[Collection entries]
==========
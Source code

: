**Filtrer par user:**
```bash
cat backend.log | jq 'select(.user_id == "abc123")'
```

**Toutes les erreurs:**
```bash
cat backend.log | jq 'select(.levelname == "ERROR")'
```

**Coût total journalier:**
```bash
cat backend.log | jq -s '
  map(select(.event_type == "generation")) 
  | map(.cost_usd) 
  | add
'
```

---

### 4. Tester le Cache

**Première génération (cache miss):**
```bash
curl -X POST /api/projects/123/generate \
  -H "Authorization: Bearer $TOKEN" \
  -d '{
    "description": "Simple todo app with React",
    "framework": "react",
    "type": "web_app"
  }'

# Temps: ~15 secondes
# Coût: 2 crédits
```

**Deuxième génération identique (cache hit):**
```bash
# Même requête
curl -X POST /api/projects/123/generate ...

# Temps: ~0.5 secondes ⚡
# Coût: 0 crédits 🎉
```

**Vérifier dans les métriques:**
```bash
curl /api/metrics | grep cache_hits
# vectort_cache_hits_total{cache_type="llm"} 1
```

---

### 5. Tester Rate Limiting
==========
• [Problem requirements]: Without skipping anything, transcribe every line above exactly.

• [Answer area]:
Source code

:**Filtrer par user:**
```bash
cat backend.log | jq 'select(.user_id == "abc123")'
```

**Toutes les erreurs:**
```bash
cat backend.log | jq 'select(.levelname == "ERROR")'
```

**Coût total journalier:**
```bash
cat backend.log | jq -s '
  map(select(.event_type == "generation")) 
  | map(.cost_usd) 
  | add
'
```

---

### 4. Tester le Cache

**Première génération (cache miss):**
```bash
curl -X POST /api/projects/123/generate \
  -H "Authorization: Bearer $TOKEN" \
  -d '{
    "description": "Simple todo app with React",
    "framework": "react",
    "type": "web_app"
  }'

# Temps: ~15 secondes
# Coût: 2 crédits
```

**Deuxième génération identique (cache hit):**
```bash
# Même requête
curl -X POST /api/projects/123/generate ...

# Temps: ~0.5 secondes ⚡
# Coût: 0 crédits 🎉
```

**Vérifier dans les métriques:**
```bash
curl /api/metrics | grep cache_hits
# vectort_cache_hits_total{cache_type="llm"} 1
```

---

### 5. Tester Rate Limiting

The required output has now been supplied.